ACTIVITY: Every line below between the one holding "Every api response" and the one holding "This doesn't take", inclusive, should be copied exactly, and no other line.
########
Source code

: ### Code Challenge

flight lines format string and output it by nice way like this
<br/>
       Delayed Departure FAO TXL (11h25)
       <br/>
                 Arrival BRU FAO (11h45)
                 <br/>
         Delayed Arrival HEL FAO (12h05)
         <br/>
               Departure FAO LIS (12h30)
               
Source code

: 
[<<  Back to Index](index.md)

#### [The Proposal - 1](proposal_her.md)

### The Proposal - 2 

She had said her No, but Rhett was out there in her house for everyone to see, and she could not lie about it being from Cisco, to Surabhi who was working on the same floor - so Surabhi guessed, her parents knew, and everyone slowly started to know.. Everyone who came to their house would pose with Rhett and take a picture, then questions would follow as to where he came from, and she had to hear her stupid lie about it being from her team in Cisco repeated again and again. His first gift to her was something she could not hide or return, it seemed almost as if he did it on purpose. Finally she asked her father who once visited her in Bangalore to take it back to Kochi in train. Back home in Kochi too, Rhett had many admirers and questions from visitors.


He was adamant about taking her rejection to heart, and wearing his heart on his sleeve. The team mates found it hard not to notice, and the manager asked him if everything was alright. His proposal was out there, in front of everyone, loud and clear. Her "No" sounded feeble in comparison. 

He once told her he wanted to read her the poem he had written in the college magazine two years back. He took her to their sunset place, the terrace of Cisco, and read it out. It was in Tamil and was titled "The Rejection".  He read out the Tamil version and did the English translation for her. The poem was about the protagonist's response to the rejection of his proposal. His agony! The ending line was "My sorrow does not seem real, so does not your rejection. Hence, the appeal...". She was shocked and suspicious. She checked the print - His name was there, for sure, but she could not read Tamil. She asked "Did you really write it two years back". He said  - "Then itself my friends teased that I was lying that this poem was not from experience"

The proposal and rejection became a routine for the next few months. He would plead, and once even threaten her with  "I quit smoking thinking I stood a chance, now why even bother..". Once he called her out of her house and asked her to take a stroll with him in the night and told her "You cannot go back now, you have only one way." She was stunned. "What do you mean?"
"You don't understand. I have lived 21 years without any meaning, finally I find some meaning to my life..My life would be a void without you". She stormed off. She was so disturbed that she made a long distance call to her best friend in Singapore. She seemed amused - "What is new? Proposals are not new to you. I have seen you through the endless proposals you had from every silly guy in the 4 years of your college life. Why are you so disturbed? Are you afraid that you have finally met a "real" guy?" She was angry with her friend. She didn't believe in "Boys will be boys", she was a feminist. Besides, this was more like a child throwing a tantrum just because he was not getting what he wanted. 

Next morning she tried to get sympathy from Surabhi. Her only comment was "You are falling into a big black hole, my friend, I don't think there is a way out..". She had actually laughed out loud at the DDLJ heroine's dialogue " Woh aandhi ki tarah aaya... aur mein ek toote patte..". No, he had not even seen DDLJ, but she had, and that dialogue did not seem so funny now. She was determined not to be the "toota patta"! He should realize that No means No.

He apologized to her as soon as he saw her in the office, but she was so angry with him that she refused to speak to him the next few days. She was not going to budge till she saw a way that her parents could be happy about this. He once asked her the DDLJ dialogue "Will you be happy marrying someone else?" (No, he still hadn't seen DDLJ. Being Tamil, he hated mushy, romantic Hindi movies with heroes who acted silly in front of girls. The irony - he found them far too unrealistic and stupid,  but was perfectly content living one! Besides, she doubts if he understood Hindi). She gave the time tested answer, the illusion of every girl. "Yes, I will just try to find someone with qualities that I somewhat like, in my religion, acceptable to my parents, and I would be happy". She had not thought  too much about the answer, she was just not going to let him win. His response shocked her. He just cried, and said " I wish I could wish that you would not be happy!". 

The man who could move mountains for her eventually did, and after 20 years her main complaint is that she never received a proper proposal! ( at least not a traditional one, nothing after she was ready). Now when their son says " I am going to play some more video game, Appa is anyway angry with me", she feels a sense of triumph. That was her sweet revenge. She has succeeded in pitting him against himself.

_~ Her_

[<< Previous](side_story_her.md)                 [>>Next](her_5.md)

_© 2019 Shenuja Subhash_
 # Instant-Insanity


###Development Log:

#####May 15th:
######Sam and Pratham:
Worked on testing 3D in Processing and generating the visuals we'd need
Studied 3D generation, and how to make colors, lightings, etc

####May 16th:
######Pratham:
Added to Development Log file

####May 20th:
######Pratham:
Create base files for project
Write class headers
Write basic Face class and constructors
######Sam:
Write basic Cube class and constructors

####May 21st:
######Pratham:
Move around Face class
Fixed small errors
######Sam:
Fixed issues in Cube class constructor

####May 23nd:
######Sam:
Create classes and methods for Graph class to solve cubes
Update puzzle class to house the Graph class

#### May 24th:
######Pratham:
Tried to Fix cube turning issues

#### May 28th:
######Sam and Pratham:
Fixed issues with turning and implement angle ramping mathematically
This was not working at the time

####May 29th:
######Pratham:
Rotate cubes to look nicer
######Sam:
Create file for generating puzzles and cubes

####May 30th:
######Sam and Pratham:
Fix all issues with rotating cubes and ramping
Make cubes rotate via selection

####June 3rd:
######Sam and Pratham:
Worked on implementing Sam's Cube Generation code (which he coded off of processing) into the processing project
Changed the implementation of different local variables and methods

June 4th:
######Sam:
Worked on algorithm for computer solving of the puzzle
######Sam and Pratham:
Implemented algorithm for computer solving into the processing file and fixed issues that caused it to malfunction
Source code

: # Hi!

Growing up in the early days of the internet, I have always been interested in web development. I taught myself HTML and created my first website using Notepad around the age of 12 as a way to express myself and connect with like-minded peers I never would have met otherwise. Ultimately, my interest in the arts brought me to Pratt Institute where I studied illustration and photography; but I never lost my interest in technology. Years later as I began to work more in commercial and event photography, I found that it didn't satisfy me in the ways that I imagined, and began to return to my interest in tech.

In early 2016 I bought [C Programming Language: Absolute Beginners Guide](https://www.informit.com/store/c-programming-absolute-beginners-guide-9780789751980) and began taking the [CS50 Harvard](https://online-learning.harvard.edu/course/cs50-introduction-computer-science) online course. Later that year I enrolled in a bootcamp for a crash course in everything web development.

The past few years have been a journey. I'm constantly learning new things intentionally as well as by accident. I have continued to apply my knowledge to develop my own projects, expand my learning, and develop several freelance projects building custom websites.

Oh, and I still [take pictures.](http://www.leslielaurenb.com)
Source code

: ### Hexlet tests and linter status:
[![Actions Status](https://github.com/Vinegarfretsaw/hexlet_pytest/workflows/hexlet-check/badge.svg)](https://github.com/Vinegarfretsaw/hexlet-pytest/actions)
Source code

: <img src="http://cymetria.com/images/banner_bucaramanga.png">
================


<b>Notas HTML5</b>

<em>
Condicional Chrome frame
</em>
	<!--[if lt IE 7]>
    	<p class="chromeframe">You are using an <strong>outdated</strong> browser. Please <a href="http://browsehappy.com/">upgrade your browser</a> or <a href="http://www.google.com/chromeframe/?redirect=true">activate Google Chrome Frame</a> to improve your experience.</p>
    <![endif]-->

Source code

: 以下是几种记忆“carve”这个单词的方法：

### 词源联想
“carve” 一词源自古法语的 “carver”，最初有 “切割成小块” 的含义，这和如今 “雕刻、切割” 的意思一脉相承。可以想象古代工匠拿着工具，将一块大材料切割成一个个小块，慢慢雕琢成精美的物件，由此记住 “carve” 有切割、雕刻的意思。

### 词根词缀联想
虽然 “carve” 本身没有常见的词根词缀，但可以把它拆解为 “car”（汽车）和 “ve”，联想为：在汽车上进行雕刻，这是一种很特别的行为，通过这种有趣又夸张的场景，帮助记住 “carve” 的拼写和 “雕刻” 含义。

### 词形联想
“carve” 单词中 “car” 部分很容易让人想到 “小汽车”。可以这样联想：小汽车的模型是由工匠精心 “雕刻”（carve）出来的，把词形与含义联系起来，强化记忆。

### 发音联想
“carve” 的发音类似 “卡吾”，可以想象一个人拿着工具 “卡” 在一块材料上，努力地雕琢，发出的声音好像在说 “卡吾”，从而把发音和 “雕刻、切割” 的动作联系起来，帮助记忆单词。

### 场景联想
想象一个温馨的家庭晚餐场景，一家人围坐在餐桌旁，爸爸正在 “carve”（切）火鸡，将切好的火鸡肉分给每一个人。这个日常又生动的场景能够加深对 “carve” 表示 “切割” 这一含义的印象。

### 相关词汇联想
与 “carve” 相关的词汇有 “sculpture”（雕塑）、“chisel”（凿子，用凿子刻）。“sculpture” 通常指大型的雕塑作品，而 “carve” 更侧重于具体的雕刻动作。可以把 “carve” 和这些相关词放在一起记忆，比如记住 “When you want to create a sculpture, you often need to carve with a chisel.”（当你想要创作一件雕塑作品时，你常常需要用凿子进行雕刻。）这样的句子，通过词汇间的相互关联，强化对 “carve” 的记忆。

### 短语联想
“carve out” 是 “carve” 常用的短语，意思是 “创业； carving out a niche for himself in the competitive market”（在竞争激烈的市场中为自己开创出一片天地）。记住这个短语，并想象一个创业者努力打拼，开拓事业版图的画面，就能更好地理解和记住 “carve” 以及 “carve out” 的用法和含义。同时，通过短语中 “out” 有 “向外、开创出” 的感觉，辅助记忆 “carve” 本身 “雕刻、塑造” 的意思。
########
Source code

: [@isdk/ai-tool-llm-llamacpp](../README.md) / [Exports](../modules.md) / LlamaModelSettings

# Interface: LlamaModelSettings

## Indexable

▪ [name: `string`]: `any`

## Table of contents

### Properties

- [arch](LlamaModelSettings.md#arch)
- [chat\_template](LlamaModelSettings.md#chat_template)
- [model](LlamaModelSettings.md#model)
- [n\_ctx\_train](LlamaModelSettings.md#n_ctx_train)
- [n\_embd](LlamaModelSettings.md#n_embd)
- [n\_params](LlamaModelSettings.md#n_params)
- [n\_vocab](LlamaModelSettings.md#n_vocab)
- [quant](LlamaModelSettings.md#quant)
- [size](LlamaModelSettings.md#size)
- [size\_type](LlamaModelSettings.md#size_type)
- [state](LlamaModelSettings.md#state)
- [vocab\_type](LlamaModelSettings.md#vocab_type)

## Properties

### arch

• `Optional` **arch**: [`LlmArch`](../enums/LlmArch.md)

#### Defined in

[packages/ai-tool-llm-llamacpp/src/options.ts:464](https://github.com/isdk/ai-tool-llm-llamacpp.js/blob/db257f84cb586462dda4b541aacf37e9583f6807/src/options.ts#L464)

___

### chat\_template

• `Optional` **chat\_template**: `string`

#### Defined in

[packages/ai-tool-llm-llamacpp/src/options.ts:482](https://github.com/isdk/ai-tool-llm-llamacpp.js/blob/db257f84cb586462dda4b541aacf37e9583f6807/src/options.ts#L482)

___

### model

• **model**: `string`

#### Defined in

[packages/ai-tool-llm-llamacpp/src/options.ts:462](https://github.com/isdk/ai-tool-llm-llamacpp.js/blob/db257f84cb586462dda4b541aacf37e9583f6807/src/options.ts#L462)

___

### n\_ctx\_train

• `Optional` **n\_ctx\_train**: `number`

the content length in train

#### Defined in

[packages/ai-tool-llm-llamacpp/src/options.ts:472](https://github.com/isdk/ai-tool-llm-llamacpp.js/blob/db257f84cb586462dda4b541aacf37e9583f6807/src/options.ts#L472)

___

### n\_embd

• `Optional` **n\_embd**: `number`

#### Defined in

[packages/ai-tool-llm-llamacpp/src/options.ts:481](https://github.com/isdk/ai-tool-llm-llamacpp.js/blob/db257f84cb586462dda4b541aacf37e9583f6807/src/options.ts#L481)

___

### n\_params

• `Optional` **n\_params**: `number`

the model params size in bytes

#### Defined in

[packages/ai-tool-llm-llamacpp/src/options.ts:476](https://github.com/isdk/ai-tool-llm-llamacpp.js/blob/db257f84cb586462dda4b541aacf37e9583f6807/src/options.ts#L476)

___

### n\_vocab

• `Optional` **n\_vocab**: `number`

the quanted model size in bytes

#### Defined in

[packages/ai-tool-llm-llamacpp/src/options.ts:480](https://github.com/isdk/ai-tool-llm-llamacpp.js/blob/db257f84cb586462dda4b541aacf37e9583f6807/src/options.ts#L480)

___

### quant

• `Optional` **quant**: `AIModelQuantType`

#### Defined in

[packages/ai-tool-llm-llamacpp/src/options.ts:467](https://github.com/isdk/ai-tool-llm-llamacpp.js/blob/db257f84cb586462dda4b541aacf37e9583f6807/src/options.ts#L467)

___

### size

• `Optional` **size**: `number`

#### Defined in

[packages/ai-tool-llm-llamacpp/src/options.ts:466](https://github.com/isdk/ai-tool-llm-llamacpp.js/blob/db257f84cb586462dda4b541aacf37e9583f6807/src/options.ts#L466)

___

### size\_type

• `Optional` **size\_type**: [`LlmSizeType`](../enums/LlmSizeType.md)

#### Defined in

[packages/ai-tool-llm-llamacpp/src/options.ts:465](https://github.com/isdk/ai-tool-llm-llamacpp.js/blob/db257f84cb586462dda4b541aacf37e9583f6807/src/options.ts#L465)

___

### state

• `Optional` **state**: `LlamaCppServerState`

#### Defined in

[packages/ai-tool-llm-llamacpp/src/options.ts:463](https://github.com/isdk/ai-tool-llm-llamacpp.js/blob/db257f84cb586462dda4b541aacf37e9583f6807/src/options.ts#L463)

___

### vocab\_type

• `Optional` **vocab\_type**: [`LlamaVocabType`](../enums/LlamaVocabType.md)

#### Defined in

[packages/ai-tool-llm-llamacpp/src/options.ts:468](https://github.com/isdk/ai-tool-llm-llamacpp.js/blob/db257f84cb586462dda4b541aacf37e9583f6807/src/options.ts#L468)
########
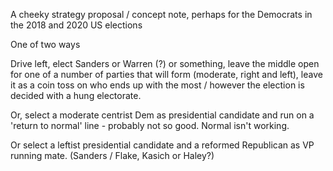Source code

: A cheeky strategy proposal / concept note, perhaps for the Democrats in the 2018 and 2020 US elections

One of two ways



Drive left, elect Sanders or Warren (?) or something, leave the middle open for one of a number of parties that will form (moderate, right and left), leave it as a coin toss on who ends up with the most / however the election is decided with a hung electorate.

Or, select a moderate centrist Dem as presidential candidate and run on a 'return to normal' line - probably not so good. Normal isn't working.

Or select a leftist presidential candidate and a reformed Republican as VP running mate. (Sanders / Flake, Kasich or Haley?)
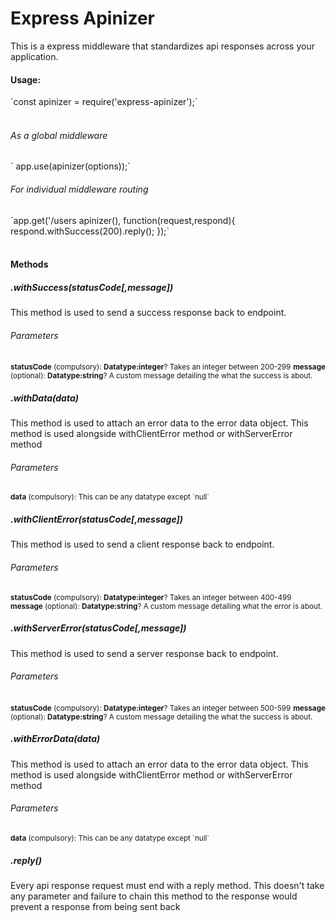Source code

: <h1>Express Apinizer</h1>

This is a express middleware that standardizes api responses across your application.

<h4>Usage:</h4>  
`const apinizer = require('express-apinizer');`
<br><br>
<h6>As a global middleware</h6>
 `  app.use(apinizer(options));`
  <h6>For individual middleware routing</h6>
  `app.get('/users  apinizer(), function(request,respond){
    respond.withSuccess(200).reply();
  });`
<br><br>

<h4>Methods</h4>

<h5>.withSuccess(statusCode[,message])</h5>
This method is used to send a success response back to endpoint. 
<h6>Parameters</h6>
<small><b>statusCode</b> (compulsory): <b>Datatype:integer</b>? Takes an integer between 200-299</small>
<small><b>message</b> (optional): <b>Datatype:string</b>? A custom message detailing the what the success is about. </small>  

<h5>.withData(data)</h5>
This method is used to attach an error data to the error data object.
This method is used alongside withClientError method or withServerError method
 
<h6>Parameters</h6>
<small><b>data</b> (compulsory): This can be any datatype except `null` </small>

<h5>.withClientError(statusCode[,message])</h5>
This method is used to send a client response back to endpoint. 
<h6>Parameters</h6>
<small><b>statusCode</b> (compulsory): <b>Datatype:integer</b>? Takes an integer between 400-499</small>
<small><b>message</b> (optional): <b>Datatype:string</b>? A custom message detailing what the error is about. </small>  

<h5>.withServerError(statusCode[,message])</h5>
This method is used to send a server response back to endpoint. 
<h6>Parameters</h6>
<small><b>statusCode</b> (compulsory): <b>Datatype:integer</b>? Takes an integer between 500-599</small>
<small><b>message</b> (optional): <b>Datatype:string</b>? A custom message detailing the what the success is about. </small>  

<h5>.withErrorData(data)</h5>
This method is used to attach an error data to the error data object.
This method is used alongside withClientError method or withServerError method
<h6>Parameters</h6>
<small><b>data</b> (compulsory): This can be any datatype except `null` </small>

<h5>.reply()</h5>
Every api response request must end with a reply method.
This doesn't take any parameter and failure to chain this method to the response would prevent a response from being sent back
########
TASK RESULT:
Every api response request must end with a reply method.
This doesn't take any parameter and failure to chain this method to the response would prevent a response from being sent back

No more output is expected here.